Collection entries:

== Segment start ==

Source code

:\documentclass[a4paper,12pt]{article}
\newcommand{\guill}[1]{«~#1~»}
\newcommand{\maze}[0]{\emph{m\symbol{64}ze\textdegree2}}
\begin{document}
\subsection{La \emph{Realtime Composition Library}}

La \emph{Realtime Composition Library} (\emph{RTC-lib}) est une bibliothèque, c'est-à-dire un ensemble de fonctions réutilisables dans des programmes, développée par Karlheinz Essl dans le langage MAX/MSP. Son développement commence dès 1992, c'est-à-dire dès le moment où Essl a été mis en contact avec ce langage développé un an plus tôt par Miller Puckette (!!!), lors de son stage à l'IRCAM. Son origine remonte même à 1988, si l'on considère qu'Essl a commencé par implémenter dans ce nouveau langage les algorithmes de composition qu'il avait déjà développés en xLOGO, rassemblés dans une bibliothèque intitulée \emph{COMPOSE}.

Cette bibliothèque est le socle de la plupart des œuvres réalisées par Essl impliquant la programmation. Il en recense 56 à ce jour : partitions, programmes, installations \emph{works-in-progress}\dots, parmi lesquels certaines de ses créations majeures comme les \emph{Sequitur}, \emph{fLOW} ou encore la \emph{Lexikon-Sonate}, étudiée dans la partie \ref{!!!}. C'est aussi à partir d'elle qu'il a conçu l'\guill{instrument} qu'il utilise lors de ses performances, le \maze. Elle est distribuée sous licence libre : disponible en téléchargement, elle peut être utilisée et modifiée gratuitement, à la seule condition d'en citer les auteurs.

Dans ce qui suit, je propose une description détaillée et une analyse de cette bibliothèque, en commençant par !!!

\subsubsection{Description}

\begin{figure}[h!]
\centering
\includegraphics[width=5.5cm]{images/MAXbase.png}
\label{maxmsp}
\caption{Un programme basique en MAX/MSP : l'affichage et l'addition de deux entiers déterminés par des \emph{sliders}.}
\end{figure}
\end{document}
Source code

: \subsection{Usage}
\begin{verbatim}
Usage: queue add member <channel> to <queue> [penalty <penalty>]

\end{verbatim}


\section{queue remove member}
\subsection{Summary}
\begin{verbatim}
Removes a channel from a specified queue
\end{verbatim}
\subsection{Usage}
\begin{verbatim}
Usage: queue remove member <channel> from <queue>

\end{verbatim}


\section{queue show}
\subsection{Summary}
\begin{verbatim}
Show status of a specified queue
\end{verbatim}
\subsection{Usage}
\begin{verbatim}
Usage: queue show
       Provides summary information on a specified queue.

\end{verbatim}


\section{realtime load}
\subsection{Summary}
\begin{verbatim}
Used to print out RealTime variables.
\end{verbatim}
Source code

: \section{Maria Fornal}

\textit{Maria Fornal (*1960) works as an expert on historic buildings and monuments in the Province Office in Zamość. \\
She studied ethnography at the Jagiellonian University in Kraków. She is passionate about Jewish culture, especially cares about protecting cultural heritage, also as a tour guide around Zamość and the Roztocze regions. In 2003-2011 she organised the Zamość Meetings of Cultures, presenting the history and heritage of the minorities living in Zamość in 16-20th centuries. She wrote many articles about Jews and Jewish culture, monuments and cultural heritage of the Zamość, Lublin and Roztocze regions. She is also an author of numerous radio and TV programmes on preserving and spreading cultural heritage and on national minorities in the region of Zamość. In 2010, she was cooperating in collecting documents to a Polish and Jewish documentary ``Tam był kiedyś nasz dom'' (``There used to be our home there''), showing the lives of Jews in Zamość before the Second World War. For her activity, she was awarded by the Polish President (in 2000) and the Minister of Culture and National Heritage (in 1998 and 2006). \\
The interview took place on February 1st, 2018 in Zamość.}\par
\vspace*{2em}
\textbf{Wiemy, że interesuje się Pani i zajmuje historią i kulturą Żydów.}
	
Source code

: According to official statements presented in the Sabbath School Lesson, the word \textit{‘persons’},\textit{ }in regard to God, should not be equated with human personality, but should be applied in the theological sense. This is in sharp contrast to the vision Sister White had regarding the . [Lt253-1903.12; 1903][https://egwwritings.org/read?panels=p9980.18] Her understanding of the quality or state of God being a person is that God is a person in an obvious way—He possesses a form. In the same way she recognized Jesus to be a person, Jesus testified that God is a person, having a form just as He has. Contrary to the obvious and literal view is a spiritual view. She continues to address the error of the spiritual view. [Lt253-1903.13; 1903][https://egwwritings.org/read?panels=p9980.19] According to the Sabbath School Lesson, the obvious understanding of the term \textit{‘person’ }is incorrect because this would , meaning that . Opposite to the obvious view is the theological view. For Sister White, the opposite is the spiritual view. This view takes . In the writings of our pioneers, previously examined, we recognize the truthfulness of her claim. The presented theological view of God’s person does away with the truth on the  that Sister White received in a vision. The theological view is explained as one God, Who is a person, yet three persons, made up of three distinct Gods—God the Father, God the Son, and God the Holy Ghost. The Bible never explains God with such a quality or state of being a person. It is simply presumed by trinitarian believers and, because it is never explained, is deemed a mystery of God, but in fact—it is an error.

== Segment end ==

**Prompt**
A word-for-word restatement of every record above is expected.

**Result for this task**
Source code

:\documentclass[a4paper,12pt]{article}
\newcommand{\guill}[1]{«~#1~»}
\newcommand{\maze}[0]{\emph{m\symbol{64}ze\textdegree2}}
\begin{document}
\subsection{La \emph{Realtime Composition Library}}

La \emph{Realtime Composition Library} (\emph{RTC-lib}) est une bibliothèque, c'est-à-dire un ensemble de fonctions réutilisables dans des programmes, développée par Karlheinz Essl dans le langage MAX/MSP. Son développement commence dès 1992, c'est-à-dire dès le moment où Essl a été mis en contact avec ce langage développé un an plus tôt par Miller Puckette (!!!), lors de son stage à l'IRCAM. Son origine remonte même à 1988, si l'on considère qu'Essl a commencé par implémenter dans ce nouveau langage les algorithmes de composition qu'il avait déjà développés en xLOGO, rassemblés dans une bibliothèque intitulée \emph{COMPOSE}.

Cette bibliothèque est le socle de la plupart des œuvres réalisées par Essl impliquant la programmation. Il en recense 56 à ce jour : partitions, programmes, installations \emph{works-in-progress}\dots, parmi lesquels certaines de ses créations majeures comme les \emph{Sequitur}, \emph{fLOW} ou encore la \emph{Lexikon-Sonate}, étudiée dans la partie \ref{!!!}. C'est aussi à partir d'elle qu'il a conçu l'\guill{instrument} qu'il utilise lors de ses performances, le \maze. Elle est distribuée sous licence libre : disponible en téléchargement, elle peut être utilisée et modifiée gratuitement, à la seule condition d'en citer les auteurs.

Dans ce qui suit, je propose une description détaillée et une analyse de cette bibliothèque, en commençant par !!!

\subsubsection{Description}

\begin{figure}[h!]
\centering
\includegraphics[width=5.5cm]{images/MAXbase.png}
\label{maxmsp}
\caption{Un programme basique en MAX/MSP : l'affichage et l'addition de deux entiers déterminés par des \emph{sliders}.}
\end{figure}
\end{document}
Source code

: \subsection{Usage}
\begin{verbatim}
Usage: queue add member <channel> to <queue> [penalty <penalty>]

\end{verbatim}


\section{queue remove member}
\subsection{Summary}
\begin{verbatim}
Removes a channel from a specified queue
\end{verbatim}
\subsection{Usage}
\begin{verbatim}
Usage: queue remove member <channel> from <queue>

\end{verbatim}


\section{queue show}
\subsection{Summary}
\begin{verbatim}
Show status of a specified queue
\end{verbatim}
\subsection{Usage}
\begin{verbatim}
Usage: queue show
       Provides summary information on a specified queue.

\end{verbatim}


\section{realtime load}
\subsection{Summary}
\begin{verbatim}
Used to print out RealTime variables.
\end{verbatim}
Source code

: \section{Maria Fornal}

\textit{Maria Fornal (*1960) works as an expert on historic buildings and monuments in the Province Office in Zamość. \\
She studied ethnography at the Jagiellonian University in Kraków. She is passionate about Jewish culture, especially cares about protecting cultural heritage, also as a tour guide around Zamość and the Roztocze regions. In 2003-2011 she organised the Zamość Meetings of Cultures, presenting the history and heritage of the minorities living in Zamość in 16-20th centuries. She wrote many articles about Jews and Jewish culture, monuments and cultural heritage of the Zamość, Lublin and Roztocze regions. She is also an author of numerous radio and TV programmes on preserving and spreading cultural heritage and on national minorities in the region of Zamość. In 2010, she was cooperating in collecting documents to a Polish and Jewish documentary ``Tam był kiedyś nasz dom'' (``There used to be our home there''), showing the lives of Jews in Zamość before the Second World War. For her activity, she was awarded by the Polish President (in 2000) and the Minister of Culture and National Heritage (in 1998 and 2006). \\
The interview took place on February 1st, 2018 in Zamość.}\par
\vspace*{2em}
\textbf{Wiemy, że interesuje się Pani i zajmuje historią i kulturą Żydów.}
	
Source code

: According to official statements presented in the Sabbath School Lesson, the word \textit{‘persons’},\textit{ }in regard to God, should not be equated with human personality, but should be applied in the theological sense. This is in sharp contrast to the vision Sister White had regarding the . [Lt253-1903.12; 1903][https://egwwritings.org/read?panels=p9980.18] Her understanding of the quality or state of God being a person is that God is a person in an obvious way—He possesses a form. In the same way she recognized Jesus to be a person, Jesus testified that God is a person, having a form just as He has. Contrary to the obvious and literal view is a spiritual view. She continues to address the error of the spiritual view. [Lt253-1903.13; 1903][https://egwwritings.org/read?panels=p9980.19] According to the Sabbath School Lesson, the obvious understanding of the term \textit{‘person’ }is incorrect because this would , meaning that . Opposite to the obvious view is the theological view. For Sister White, the opposite is the spiritual view. This view takes . In the writings of our pioneers, previously examined, we recognize the truthfulness of her claim. The presented theological view of God’s person does away with the truth on the  that Sister White received in a vision. The theological view is explained as one God, Who is a person, yet three persons, made up of three distinct Gods—God the Father, God the Son, and God the Holy Ghost. The Bible never explains God with such a quality or state of being a person. It is simply presumed by trinitarian believers and, because it is never explained, is deemed a mystery of God, but in fact—it is an error.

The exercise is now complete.